The Final Hangings (22 September 1692)

On September 22, 1692, the Salem witch trials reached their grim end at Gallows Hill near Salem Town in the Massachusetts Bay Colony. Eight condemned were executed: Martha Corey, Mary Easty, Alice Parker, Mary Parker, Ann Pudeator, Wilmot Redd, Margaret Scott, and Samuel Wardwell. Only days earlier, Giles Corey had died under pressing—crushed by stones after refusing to enter a plea, a brutal reminder of how fear can harden hearts and unmake justice. In all, 20 souls (13 women and 7 men) were put to death, while more than 150 others remained jailed into the next summer.

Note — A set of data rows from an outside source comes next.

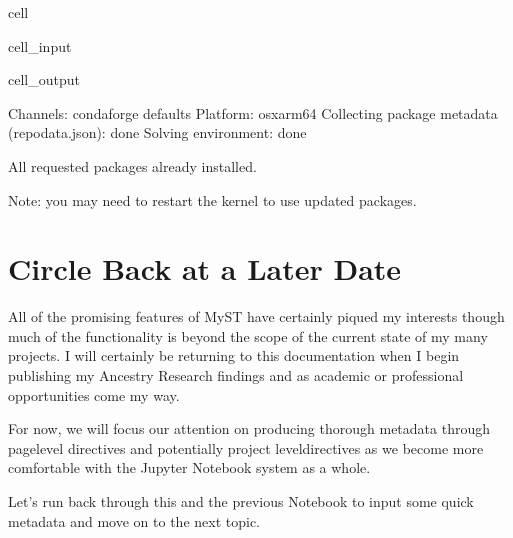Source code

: \documentclass[letterpaper,12pt,english]{sphinxmanual}
\begin{document}
\begin{sphinxuseclass}{cell}
\begin{sphinxuseclass}{cell_input}
\begin{sphinxVerbatim}[commandchars=\\\{\}]
    
\end{sphinxVerbatim}

\end{sphinxuseclass}
\begin{sphinxuseclass}{cell_output}
\begin{sphinxVerbatim}[commandchars=\\\{\}]
Channels:
 \PYGZhy{} conda\PYGZhy{}forge
 \PYGZhy{} defaults
Platform: osx\PYGZhy{}arm64
Collecting package metadata (repodata.json): done
Solving environment: done

\PYGZsh{} All requested packages already installed.


Note: you may need to restart the kernel to use updated packages.
\end{sphinxVerbatim}

\end{sphinxuseclass}
\end{sphinxuseclass}

\section{Circle Back at a Later Date}
\label{\detokenize{notebooks/02-myst.integration:circle-back-at-a-later-date}}
\sphinxAtStartPar
All of the promising features of MyST have certainly piqued my interests though much of the functionality is beyond the scope of the current state of my many projects. I will certainly be returning to this documentation when I begin publishing my Ancestry Research findings and as academic or professional opportunities come my way.

\sphinxAtStartPar
For now, we will focus our attention on producing thorough metadata through page\sphinxhyphen{}level directives and potentially project level\sphinxhyphen{}directives as we become more comfortable with the Jupyter Notebook system as a whole.

\sphinxAtStartPar
Let’s run back through this and the previous Notebook to input some quick metadata and move on to the next topic.

\sphinxstepscope
\end{document}
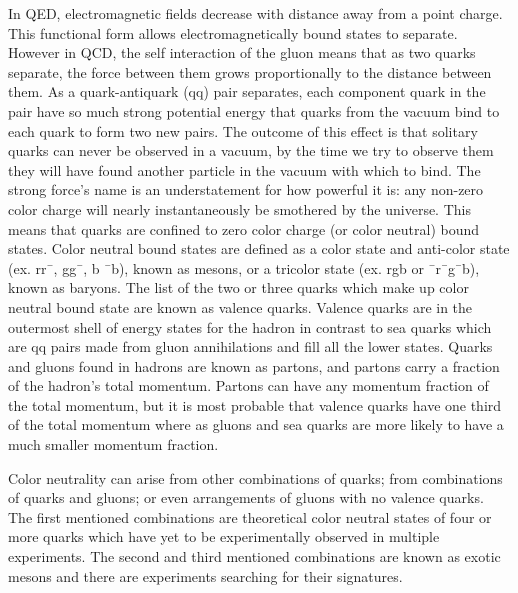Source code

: In QED, electromagnetic fields decrease with distance away from a point charge. This functional form allows electromagnetically bound states to separate.
However in QCD, the self interaction of the gluon means that as two quarks
separate, the force between them grows proportionally to the distance between them. As a
quark-antiquark (qq) pair separates, each component quark in the pair have so much strong potential energy that quarks from the vacuum bind to each quark to form two new pairs. 
The outcome of this effect is that solitary quarks can never be observed in a vacuum, by the time we try to observe them they will have found another particle in the vacuum with which to bind. The strong force's name is an understatement for how powerful it is: any non-zero color charge will nearly instantaneously be smothered by the universe. This means that quarks are confined to zero color charge (or color neutral) bound states. Color neutral bound states are defined as a color state and anti-color state  (ex. rr¯, gg¯, b
¯b),  known as mesons, or a tricolor state (ex. rgb or ¯r¯g¯b), known as baryons. The list of the two or three quarks which make up color neutral bound state are known as valence quarks. Valence quarks are in the outermost shell of energy states for the hadron in contrast to sea quarks which are qq pairs made from gluon annihilations and fill all the lower states. Quarks and gluons found in hadrons are known as partons, and partons carry a fraction of the hadron's total momentum. Partons can have any momentum fraction of the total momentum, but it is most probable that valence quarks have one third of the total momentum where as gluons and sea quarks are more likely to have a much smaller momentum fraction.

Color neutrality can arise from other combinations of quarks; from combinations of quarks and
gluons; or even arrangements of gluons with no valence quarks. The first mentioned combinations are theoretical color neutral states of four or more quarks which have yet to be experimentally observed in multiple experiments. The second and third mentioned combinations are known as exotic mesons and there are experiments searching for their signatures.

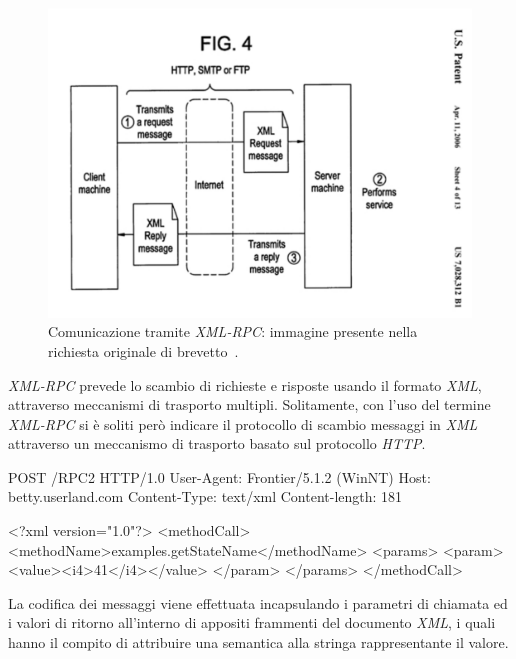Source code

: \begin{figure}[h]
\centering
\includegraphics[scale=0.5, viewport=0 0 646 440]{Immagini/Capitolo2/XMLRPC-patent.pdf}
\caption[Comunicazione tramite \emph{XML-RPC}]{Comunicazione tramite \emph{XML-RPC}: immagine presente nella richiesta originale di brevetto~\cite{MERRICK:2006:misc}.}\label{fig:xmlrpc-patent}
\end{figure}

\emph{XML-RPC} prevede lo scambio di richieste e risposte usando il formato \emph{XML}, attraverso meccanismi di trasporto multipli. Solitamente, con l'uso del termine \emph{XML-RPC} si è soliti però indicare il protocollo di scambio messaggi in \emph{XML} attraverso un meccanismo di trasporto basato sul protocollo \emph{HTTP}.

\begin{program}
\begin{verbatimtab}

POST /RPC2 HTTP/1.0
User-Agent: Frontier/5.1.2 (WinNT)
Host: betty.userland.com
Content-Type: text/xml
Content-length: 181


<?xml version="1.0"?>
<methodCall>
   <methodName>examples.getStateName</methodName>
   <params>
      <param>
         <value><i4>41</i4></value>
         </param>
      </params>
   </methodCall>
\end{verbatimtab}
\caption{Esempio di chiamata ad una procedura remota usando \emph{XML-RPC over HTTP}}\label{code:xmlrpc-request}
\end{program}

La codifica dei messaggi viene effettuata incapsulando i parametri di chiamata ed i valori di ritorno all'interno di appositi frammenti del documento \emph{XML}, i quali hanno il compito di attribuire una semantica alla stringa rappresentante il valore.

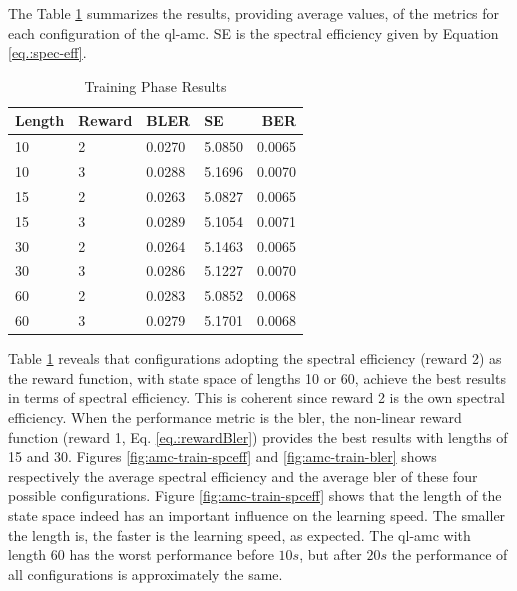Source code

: %
The Table \ref{tab:amc-train-results} summarizes the results, providing average values, of the metrics for each configuration of the \gls{ql-amc}.
%
SE is the spectral efficiency given by Equation \eqref{eq.:spec-eff}.
%
\begin{table}[htb]
\centering
\caption{Training Phase Results}
\label{tab:amc-train-results}
\begin{tabularx}{0.75\columnwidth}{l X X X r}
\toprule
Length & Reward &  BLER &  SE &   BER \\
\midrule
10 &           2 & 0.0270 &  5.0850 & 0.0065 \\
10 &           3 & 0.0288 &  5.1696 & 0.0070 \\
15 &           2 & 0.0263 &  5.0827 & 0.0065 \\
15 &           3 & 0.0289 &  5.1054 & 0.0071 \\
30 &           2 & 0.0264 &  5.1463 & 0.0065 \\
30 &           3 & 0.0286 &  5.1227 & 0.0070 \\
60 &           2 & 0.0283 &  5.0852 & 0.0068 \\
60 &           3 & 0.0279 &  5.1701 & 0.0068 \\
\bottomrule
\end{tabularx}
\end{table}

Table \ref{tab:amc-train-results} reveals that configurations adopting the spectral efficiency (reward 2) as the reward function, with state space of lengths 10 or 60, achieve the best results in terms of spectral efficiency.
%
This is coherent since reward 2 is the own spectral efficiency.
%
When the performance metric is the \gls{bler}, the non-linear reward function (reward 1, Eq. \eqref{eq.:rewardBler}) provides the best results with lengths of 15 and 30.
%
Figures \ref{fig:amc-train-spceff} and \ref{fig:amc-train-bler} shows respectively the average spectral efficiency and the average \gls{bler} of these four possible configurations.
%
Figure \ref{fig:amc-train-spceff} shows that the length of the state space indeed has an important influence on the learning speed.
%
The smaller the length is, the faster is the learning speed, as expected.
%
The \gls{ql-amc} with length 60 has the worst performance before $10s$, but after $20s$ the performance of all configurations is approximately the same.
%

People of Conscience and Costly Faithfulness

Mary Easty stands out for her earnest petitions, pleading not merely for herself but for “the lives of others,” asking leaders to reconsider procedures that were swallowing the innocent. Martha Corey, a church member, became a warning of how quickly suspicion can turn on the faithful when accusation replaces evidence. Giles Corey’s silence—though not a model for every case—exposed the cruelty of a system willing to torment the body to force the tongue. Even amid failure, flickers of courage appeared: some refused to confess lies to save themselves, choosing a clean conscience over a shorter road.

Spectral Evidence and Public Panic

A defining feature was “spectral evidence”—claims that an accused person’s spirit tormented others—treated as courtroom proof. Rumor spread through Salem Village (now Danvers) and surrounding towns, and ordinary grievances gained spiritual language and legal power. When imagination is enthroned, truth is exiled, and neighbors become threats rather than fellow image-bearers.

A Sobering Lesson for the Church

Scripture urges restraint and testing: “Test all things. Hold fast to what is good.” (1 Thessalonians 5:21). It also guards against careless conviction: “A lone witness is not sufficient to convict a man of any wrongdoing… Only on the testimony of two or three witnesses shall a charge be established.” (Deuteronomy 19:15). Salem warns God’s people to resist rumor, to demand honest proof, to seek justice with mercy, and to let repentance, humility, and the fear of the Lord govern every judgment.